The first round of technical talks between Pakistan and the IMF kicked off in Dubai and will continue until November 14. This will be followed by policy dialogue for two days.
A finance ministry official said under Article-IV of IMF’s Articles of Agreement, the lending agency would assess short to medium-term risks to Pakistan’s economy and subsequent vulnerabilities that could pose serious challenges to macroeconomic stability.
Secretary Finance Dr Waqar Masood recently said both the sides would not discuss a new bailout programme. Despite the end of the previous $11.3 billion programme, the government would like to have smooth relationship with the IMF and the Dubai meeting was one such step, he said.
According to the finance ministry official, the deepening global recession was posing an immediate risk to Pakistan’s economy that could widen the trade deficit. Drop in demand for Pakistani goods in the world market may also have an adverse effect on revenue collection, creating budget financing problems, he added.
Both the sides will also review the possibility of a price shock in the midst of the global recession that would not only eat up foreign exchange reserves but might also put extra burden on state finances in case the government opted to grant subsidies, he said.
According to him, implications of drawdown of US forces from Afghanistan for Pakistan’s security and economy will also be reviewed.
The country’s current account deficit – the gap between external payments and receipts – widened to $1.209 billion in the first three months of the current fiscal year from $597 million in the same period last year.

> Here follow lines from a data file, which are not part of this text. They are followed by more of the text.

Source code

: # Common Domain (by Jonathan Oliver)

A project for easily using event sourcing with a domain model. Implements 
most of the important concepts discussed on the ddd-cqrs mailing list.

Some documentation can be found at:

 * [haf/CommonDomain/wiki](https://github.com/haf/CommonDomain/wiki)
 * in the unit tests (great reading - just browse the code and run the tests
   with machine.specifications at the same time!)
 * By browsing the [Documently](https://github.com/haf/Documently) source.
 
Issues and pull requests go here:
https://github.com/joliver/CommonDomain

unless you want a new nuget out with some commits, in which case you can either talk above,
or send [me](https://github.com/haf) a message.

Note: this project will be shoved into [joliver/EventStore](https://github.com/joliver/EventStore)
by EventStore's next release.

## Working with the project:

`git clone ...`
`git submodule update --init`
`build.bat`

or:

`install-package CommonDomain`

Foreign exchange reserves dropped to $17.15 billion in the week ended October 28, a decline of $1.16 billion since reaching the peak at $18.31 billion at the end of July. Analysts are of the view that upcoming IMF loan repayment of $1.2 billion, due on February 24, will put extra pressure on currency rate and foreign exchange reserves. However, the finance ministry argues there will be no trouble in repayments as funds have already been allocated in the budget.
“First quarter economic indicators are worrisome but Article-IV consultations will not lead to a new programme as it was Pakistan’s choice to pull out of the IMF standby arrangement,” said Dr Hafiz Pasha, former finance minister.
However, he said weakness in the financial account following the current account sparked worries as it was an unusual scenario in the past.
Other independent experts say the government will not seek a fresh IMF loan because of its inability to implement tax and power reforms. They point out that the government believes that foreign exchange reserves are enough and will easily take it to general elections due in the first half of 2013. Moreover, the US has also refrained from extending assistance in getting an IMF loan.
Published in The Express Tribune, November 10th, 2011.